Monday’s haziness was a combination of smoke from the fires, dust and a jet stream that was concentrating the two in the Four Corners, said Erin Walter, a meteorologist with the National Weather Service.

“The force would be dust and smoke from fires in Arizona and they’re being transported by very strong winds,” Walter said.

Windy conditions and blowing dust and smoke led the Colorado Department of Public Health and Environment to institute an air quality advisory on Monday for La Plata and Archuleta counties.

The state public health agency recommended all individuals, especially those with heart or lung disease, older adults and children, reduce prolonged or heavy activity.

Monitors recorded moderate and unhealthy air quality Monday afternoon in Durango, said Megan Graham, spokeswoman for San Juan Basin Public Health.

AirNow, the federal air quality database, showed moderate air quality for PM10, PM2.5 and ozone, three common air pollutants, but by Monday evening the database upgraded the air quality in Durango to hazardous.

Graham recommended people stay indoors, close their windows and reduce their activity levels because of the heavy dust and smoke.

The haziness in Durango on Monday was yet another sign of an above-average start to the 2022 fire season.

As of Tuesday, 29,827 fires had burned nearly 2.7 million acres across the U.S., according to the National Interagency Fire Center. That outpaces any year in the last decade.
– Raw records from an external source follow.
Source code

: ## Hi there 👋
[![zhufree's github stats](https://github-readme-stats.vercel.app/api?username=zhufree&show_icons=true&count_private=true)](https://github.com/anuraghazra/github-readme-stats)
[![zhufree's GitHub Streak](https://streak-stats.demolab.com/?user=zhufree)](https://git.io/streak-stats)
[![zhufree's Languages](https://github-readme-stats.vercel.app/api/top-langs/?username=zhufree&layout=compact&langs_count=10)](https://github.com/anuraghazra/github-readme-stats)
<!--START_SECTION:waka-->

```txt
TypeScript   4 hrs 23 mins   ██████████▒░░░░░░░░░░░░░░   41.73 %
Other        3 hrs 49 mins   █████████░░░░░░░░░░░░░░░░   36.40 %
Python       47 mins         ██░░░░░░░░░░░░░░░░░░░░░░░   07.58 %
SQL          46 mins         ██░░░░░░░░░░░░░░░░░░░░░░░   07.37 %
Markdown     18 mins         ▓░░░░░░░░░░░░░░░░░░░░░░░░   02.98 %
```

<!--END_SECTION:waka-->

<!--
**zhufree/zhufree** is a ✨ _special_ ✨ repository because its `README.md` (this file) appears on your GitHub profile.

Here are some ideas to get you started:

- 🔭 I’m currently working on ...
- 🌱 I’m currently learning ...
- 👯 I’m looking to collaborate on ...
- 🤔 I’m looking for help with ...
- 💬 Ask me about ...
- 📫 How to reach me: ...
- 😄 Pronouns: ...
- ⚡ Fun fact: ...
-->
In 2017, wildfires consumed about 2.5 million acres over the same time. Last year, a peak of 27,324 fires chewed through 951,851 acres by June 14.

The National Interagency Fire Center reported seven new large fires and 40 active large fires Tuesday across Alaska, New Mexico, California, Arizona, Texas and Utah. Fires in the U.S. are actively burning nearly 1.2 million acres, according to the center.

While the wind transported smoke from Arizona, Durango and Southwest Colorado are themselves at increased fire risk.

The National Weather Service issued a red flag warning Monday until 11 p.m. A red flag warning was again in effect until 9 p.m. Tuesday.

Though the smoke in Durango was diluted compared with the air around Flagstaff, it still posed a risk to human health.

Wildfire smoke can travel more than 600 miles and, though often associated with industrial pollution sources like oil and power plants, studies have shown that the fine particulate matter in wildfire smoke is more toxic.

Fine particulate matter (PM2.5) is a significant air pollutant in wildfire smoke, and it has been linked to cancers and heart and respiratory disease, according to the World Health Organization.

PM2.5 stands for particular matter 2.5 and denotes the size of the particulates in the air pollution. At 2.5 microns or less in diameter, PM2.5 is approximately 1/25 the width of a human hair.

A September 2021 study published in The Lancet Planetary Health, a peer-reviewed journal, found that exposure to PM2.5 pollution from wildfires increased a person’s risk of death.

Another study published in Environmental Health Perspectives in 2012 estimated 339,000 people die annually across the globe because of exposure to wildfires.

The smoke and dust Monday lasted through the evening before relaxing overnight. After a milder day Tuesday, winds will again pick up on Wednesday, Walter said.

“(The wind) is more so from the west and maybe even northwest by the afternoon, which should help improve the air quality,” she said. “... It does look like it will at least divert that smoke away from the Four Corners.”